13 Things Learned from NaNoWriMo 2011

December 1, 2011 at 5:54 am (Articles / Interviews) (, , , )

I’ve been joining National Novel Writing Month (that masochistic long-haul writing exercise where you try to produce 50,000 words in the span of 30 days) since 2008, without ever having gotten past the 20k mark. I’d actually given up on ever completing it.

This year though, a couple of things went down differently – one, I decided to write a story which has, in bits and pieces, percolated in my head since I was 12 years old. This, as opposed to having little or no idea what the story would be about and just sort of hoping something interesting happens along the way.

Second, my friends put together a NaNoWriMo support group on Facebook, just to give us all a place to peer pressure one another to keep writing. This turned out pretty good for me, as my ego will not let me abide anyone having a higher word count than me.

The end result was this:

Yaaaaay.

So. Things learned (which may not apply to everyone who NaNos, but everyone is their own snowflake):

1. It is possible to do NaNoWriMo while holding down a full time job. I work a job that keeps me in the office from 8 to 6 on most days. And I can’t write while I’m in the office (largely because said job also involves a lot of writing). The only way around this was finding time to NaNo outside of work, which is basically after hours, up until I fall asleep. NaNo-ing happened from around 8:30 to 11:30pm, a time I would have otherwise spent doing normal human being things. Watching TV. Reading. Interacting with other human beings. Which gets a bit difficult because…

2. NaNo means you make certain sacrifices. It’s not just missing out on MasterChef or having that copy of Alan Moore’s From Hell sitting despondently on my desk. It’s telling friends I can’t stick around and do friend-type things because I have to rush home and write. The good friends will say ‘I understand this, and wish you the best.’ But some will throw around a variation of ‘So…you get some kind of prize for doing this? No? Uh. <Concerned expression>.’
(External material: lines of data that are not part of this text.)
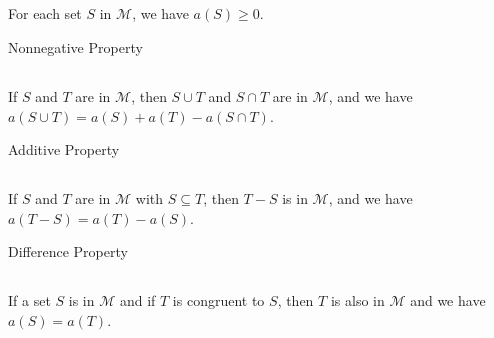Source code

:\documentclass{report}
\begin{document}
\subsection{}%
\label{sub:nonnegative-property}

For each set $S$ in $\mathscr{M}$, we have $a(S) \geq 0$.

\begin{axiom}

    {Nonnegative Property}

\end{axiom}

\subsection{}%
\label{sub:area-additive-property}

If $S$ and $T$ are in $\mathscr{M}$, then $S \cup T$ and $S \cap T$ are in
  $\mathscr{M}$, and we have $a(S \cup T) = a(S) + a(T) - a(S \cap T)$.

\begin{axiom}

    {Additive Property}

\end{axiom}

\subsection{}%
\label{sub:area-difference-property}

If $S$ and $T$ are in $\mathscr{M}$ with $S \subseteq T$, then $T - S$ is in
  $\mathscr{M}$, and we have $a(T - S) = a(T) - a(S)$.

\begin{axiom}

    {Difference Property}

\end{axiom}

\subsection{}%
\label{sub:area-invariance-under-congruence}

If a set $S$ is in $\mathscr{M}$ and if $T$ is congruent to $S$, then $T$ is
  also in $\mathscr{M}$ and we have $a(S) = a(T)$.
\end{document}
All other writing activities got shoved aside too, which means there is now a shitload of short story / comics script / bloggery shit I have to shit shovel through. But still…

3. It helps to have a routine. Most November days became wake up-day job-go home-NaNo-watch an episode of Adventure Time-sleep-wash-rinse-repeat. It set a kind of rhythm that made sure I was writing more or less every day.

Brain bleach

The other thing that helps is…

4. Having a support group. NaNoWriMo the organization does have forums and mailing lists, but it was personally helpful to have a group of friends (who I personally know and hang out with outside of NaNo) to be going through the exact same crap I was. We’d ask each other about word count, and what kind of stories we were writing, and what bit of the novel we were wrestling with. There was also…

5. Reading stuff that would help me write. Like those writery advice type articles NaNoWriMo sends you, or which you can find on the internet (like this).

This also meant controlling what I read (because reading is like food and some of it will muck up the writing equivalent of your metabolism). I tried sticking to re-reading books that resembled what I wanted the thing I was making to look like (which was mostly fantasy-ish, other worldy-ish stuff). Which kept me trucking especially as…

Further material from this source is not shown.